§ Supplied material:
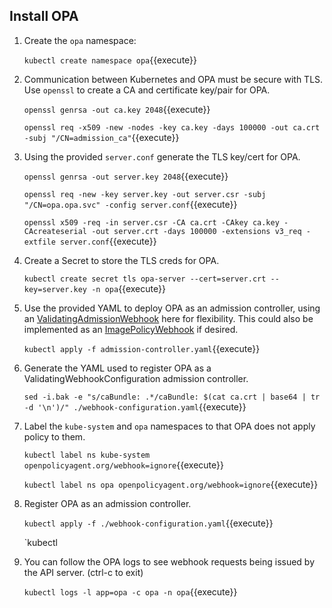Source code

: ## Install OPA

1. Create the `opa` namespace:

    `kubectl create namespace opa`{{execute}}

2. Communication between Kubernetes and OPA must be secure with TLS. Use `openssl` to create a CA and certificate key/pair for OPA.

    `openssl genrsa -out ca.key 2048`{{execute}}

    `openssl req -x509 -new -nodes -key ca.key -days 100000 -out ca.crt -subj "/CN=admission_ca"`{{execute}}

3. Using the provided `server.conf` generate the TLS key/cert for OPA.

    `openssl genrsa -out server.key 2048`{{execute}}

    `openssl req -new -key server.key -out server.csr -subj "/CN=opa.opa.svc" -config server.conf`{{execute}}

    `openssl x509 -req -in server.csr -CA ca.crt -CAkey ca.key -CAcreateserial -out server.crt -days 100000 -extensions v3_req -extfile server.conf`{{execute}}

4. Create a Secret to store the TLS creds for OPA.

    `kubectl create secret tls opa-server --cert=server.crt --key=server.key -n opa`{{execute}}

5. Use the provided YAML to deploy OPA as an admission controller, using an [ValidatingAdmissionWebhook](https://kubernetes.io/docs/reference/access-authn-authz/admission-controllers/#validatingadmissionwebhook) here for flexibility. This could also be implemented as an [ImagePolicyWebhook](https://kubernetes.io/docs/reference/access-authn-authz/admission-controllers/#imagepolicywebhook) if desired.

    `kubectl apply -f admission-controller.yaml`{{execute}}

6. Generate the YAML used to register OPA as a ValidatingWebhookConfiguration admission controller.

    `sed -i.bak -e "s/caBundle: .*/caBundle: $(cat ca.crt | base64 | tr -d '\n')/" ./webhook-configuration.yaml`{{execute}}

7. Label the `kube-system` and `opa` namespaces to that OPA does not apply policy to them.

    `kubectl label ns kube-system openpolicyagent.org/webhook=ignore`{{execute}}

    `kubectl label ns opa openpolicyagent.org/webhook=ignore`{{execute}}

8. Register OPA as an admission controller.

    `kubectl apply -f ./webhook-configuration.yaml`{{execute}}

    `kubectl 

9. You can follow the OPA logs to see webhook requests being issued by the API server. (ctrl-c to exit)

    `kubectl logs -l app=opa -c opa -n opa`{{execute}}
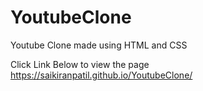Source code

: # YoutubeClone
Youtube Clone made using HTML and CSS

Click Link Below to view the page
https://saikiranpatil.github.io/YoutubeClone/
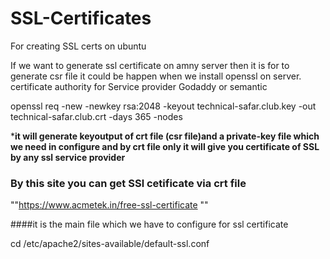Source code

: # SSL-Certificates
For creating SSL certs on ubuntu


If we want to generate ssl certificate on amny server then it is for to generate csr file it could be happen when we install openssl
on server.
certificate authority for Service provider  Godaddy or semantic  



openssl req -new -newkey rsa:2048 -keyout technical-safar.club.key -out technical-safar.club.crt -days 365 -nodes

*****it will generate keyoutput of crt file (csr file)and a private-key file which we need  in configure and by crt file only it will give you certificate of SSL by any ssl service provider****

### By this site you can get SSl cetificate via crt file 

""https://www.acmetek.in/free-ssl-certificate ""

####it is the main file which we have to configure for ssl certificate

cd /etc/apache2/sites-available/default-ssl.conf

§ Assigned task: Could you reproduce the records above exactly, leaving out every picture?

§ Response to the exercise:
Source code

: ## Install OPA

1. Create the `opa` namespace:

    `kubectl create namespace opa`{{execute}}

2. Communication between Kubernetes and OPA must be secure with TLS. Use `openssl` to create a CA and certificate key/pair for OPA.

    `openssl genrsa -out ca.key 2048`{{execute}}

    `openssl req -x509 -new -nodes -key ca.key -days 100000 -out ca.crt -subj "/CN=admission_ca"`{{execute}}

3. Using the provided `server.conf` generate the TLS key/cert for OPA.

    `openssl genrsa -out server.key 2048`{{execute}}

    `openssl req -new -key server.key -out server.csr -subj "/CN=opa.opa.svc" -config server.conf`{{execute}}

    `openssl x509 -req -in server.csr -CA ca.crt -CAkey ca.key -CAcreateserial -out server.crt -days 100000 -extensions v3_req -extfile server.conf`{{execute}}

4. Create a Secret to store the TLS creds for OPA.

    `kubectl create secret tls opa-server --cert=server.crt --key=server.key -n opa`{{execute}}

5. Use the provided YAML to deploy OPA as an admission controller, using an [ValidatingAdmissionWebhook](https://kubernetes.io/docs/reference/access-authn-authz/admission-controllers/#validatingadmissionwebhook) here for flexibility. This could also be implemented as an [ImagePolicyWebhook](https://kubernetes.io/docs/reference/access-authn-authz/admission-controllers/#imagepolicywebhook) if desired.

    `kubectl apply -f admission-controller.yaml`{{execute}}

6. Generate the YAML used to register OPA as a ValidatingWebhookConfiguration admission controller.

    `sed -i.bak -e "s/caBundle: .*/caBundle: $(cat ca.crt | base64 | tr -d '\n')/" ./webhook-configuration.yaml`{{execute}}

7. Label the `kube-system` and `opa` namespaces to that OPA does not apply policy to them.

    `kubectl label ns kube-system openpolicyagent.org/webhook=ignore`{{execute}}

    `kubectl label ns opa openpolicyagent.org/webhook=ignore`{{execute}}

8. Register OPA as an admission controller.

    `kubectl apply -f ./webhook-configuration.yaml`{{execute}}

    `kubectl 

9. You can follow the OPA logs to see webhook requests being issued by the API server. (ctrl-c to exit)

    `kubectl logs -l app=opa -c opa -n opa`{{execute}}
Source code

: # YoutubeClone
Youtube Clone made using HTML and CSS

Click Link Below to view the page
https://saikiranpatil.github.io/YoutubeClone/
Source code

: # SSL-Certificates
For creating SSL certs on ubuntu


If we want to generate ssl certificate on amny server then it is for to generate csr file it could be happen when we install openssl
on server.
certificate authority for Service provider  Godaddy or semantic  



openssl req -new -newkey rsa:2048 -keyout technical-safar.club.key -out technical-safar.club.crt -days 365 -nodes

*****it will generate keyoutput of crt file (csr file)and a private-key file which we need  in configure and by crt file only it will give you certificate of SSL by any ssl service provider****

### By this site you can get SSl cetificate via crt file 

""https://www.acmetek.in/free-ssl-certificate ""

####it is the main file which we have to configure for ssl certificate

cd /etc/apache2/sites-available/default-ssl.conf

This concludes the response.